England’s big win against the Netherlands in the semi-finals of the 2024 Euros gives the men’s team another chance at a major title. For those counting, it’s now 58 years of hurt that they’re trying to end but the story of those three lions is even older.

Appropriately known as Lionheart, Richard was the first English king to put a hat trick of lions on his coat of arms and his choice became the standard royal standard.He ruled England between 1189 and 1199 and by the final stages of his reign, the three lions were firmly in place on the Great Seal. Even though he died with no children, his choice of emblem lived on.

He collected his menagerie of menace through accidents of ancestry. His great grandfather, Henry I, used a single golden lion as an emblem for the first part of his reign. When he married for a second time, he adopted a lion from the family crest of his new bride, Adeliza of Louvain. Two lions doesn’t have quite the same ring, though.

Fast forward a few decades and Henry’s great grandson, Richard, was getting ready to choose an emblem of his own. He was the son of King Henry II of England and Eleanor of Aquitaine and his powerhouse of a mother also had a lion on her own family coat of arms. So Richard added a third lion to his personal crest and suddenly, we’re singing.

The three lions proved so popular that they reigned supreme on the English royal arms for over a century until Edward III added in some French lilies. But despite alterations and additions ever since, the three lions have always remained an integral part of the arms.

They ended up on England shirts when the Football Association was looking for an emblem for the kit its players would wear at international games in the late 19th century. They settled on the three lions and presumably gained royal permission (as this was 1879, that must mean that Queen Victoria was somewhat amused at the idea).

Look closely and you’ll see the lions have company with more royal links. There are also ten Tudor roses on the badge worn proudly by England’s footballers but, for some reason, the floral motif has never been as famous. But then ‘ten roses on a shirt’ doesn’t have quite the same ring.

The three lions on that shirt became the ultimate symbol of England’s footballers in 1996 when David Baddiel, Frank Skinner and the Lightening Seeds were asked to come up with a song to mark the team’s participation in that year’s Euros which were being played in the UK.
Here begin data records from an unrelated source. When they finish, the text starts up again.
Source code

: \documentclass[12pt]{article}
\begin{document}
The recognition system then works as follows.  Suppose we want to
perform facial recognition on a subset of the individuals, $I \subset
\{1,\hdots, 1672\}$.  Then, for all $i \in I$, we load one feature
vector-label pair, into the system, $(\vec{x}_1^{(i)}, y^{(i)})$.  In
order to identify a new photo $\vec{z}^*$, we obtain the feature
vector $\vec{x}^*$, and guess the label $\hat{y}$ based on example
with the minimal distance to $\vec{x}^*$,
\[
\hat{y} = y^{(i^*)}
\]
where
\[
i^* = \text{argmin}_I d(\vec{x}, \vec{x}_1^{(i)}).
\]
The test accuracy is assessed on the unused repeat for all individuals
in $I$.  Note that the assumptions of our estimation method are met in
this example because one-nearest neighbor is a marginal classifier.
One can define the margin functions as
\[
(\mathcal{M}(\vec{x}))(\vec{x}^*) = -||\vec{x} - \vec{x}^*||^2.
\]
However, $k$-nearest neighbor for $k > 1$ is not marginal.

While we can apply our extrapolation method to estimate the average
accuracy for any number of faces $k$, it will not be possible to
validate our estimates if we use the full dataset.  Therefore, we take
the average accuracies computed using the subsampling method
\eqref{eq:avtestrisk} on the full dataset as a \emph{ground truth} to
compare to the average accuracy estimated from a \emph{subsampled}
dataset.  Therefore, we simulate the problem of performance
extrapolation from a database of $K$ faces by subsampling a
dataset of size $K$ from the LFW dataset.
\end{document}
The single, a shift away from traditional official team songs, went straight to number 1 and became the anthem of the summer as England made it to the semi-finals before a heart breaker of a penalty shoot out which saw a certain Gareth Southgate send his attempt sky high and his team out of the tournament. It was re-recorded in 1998 for the World Cup and has been a fan favourite ever since.

In 2024, the Monarch who now wears the Crown once held by Richard I put his own spin on ‘three lions’. Charles III asked for the famous song to be played at Changing the Guard on the morning of England’s Euros semi final against the Netherlands. Hours later, they had won a famous victory which sent them to the final once more.

England now head to Berlin for another massive game with the men’s team hoping to emulate the Lionesses and become European champions. Let’s hope football is slightly keener to come home than Richard I, the King of England who spent less than a year in his realm but whose lasting legacy is a crest that now unites millions of people in hopes and dreams.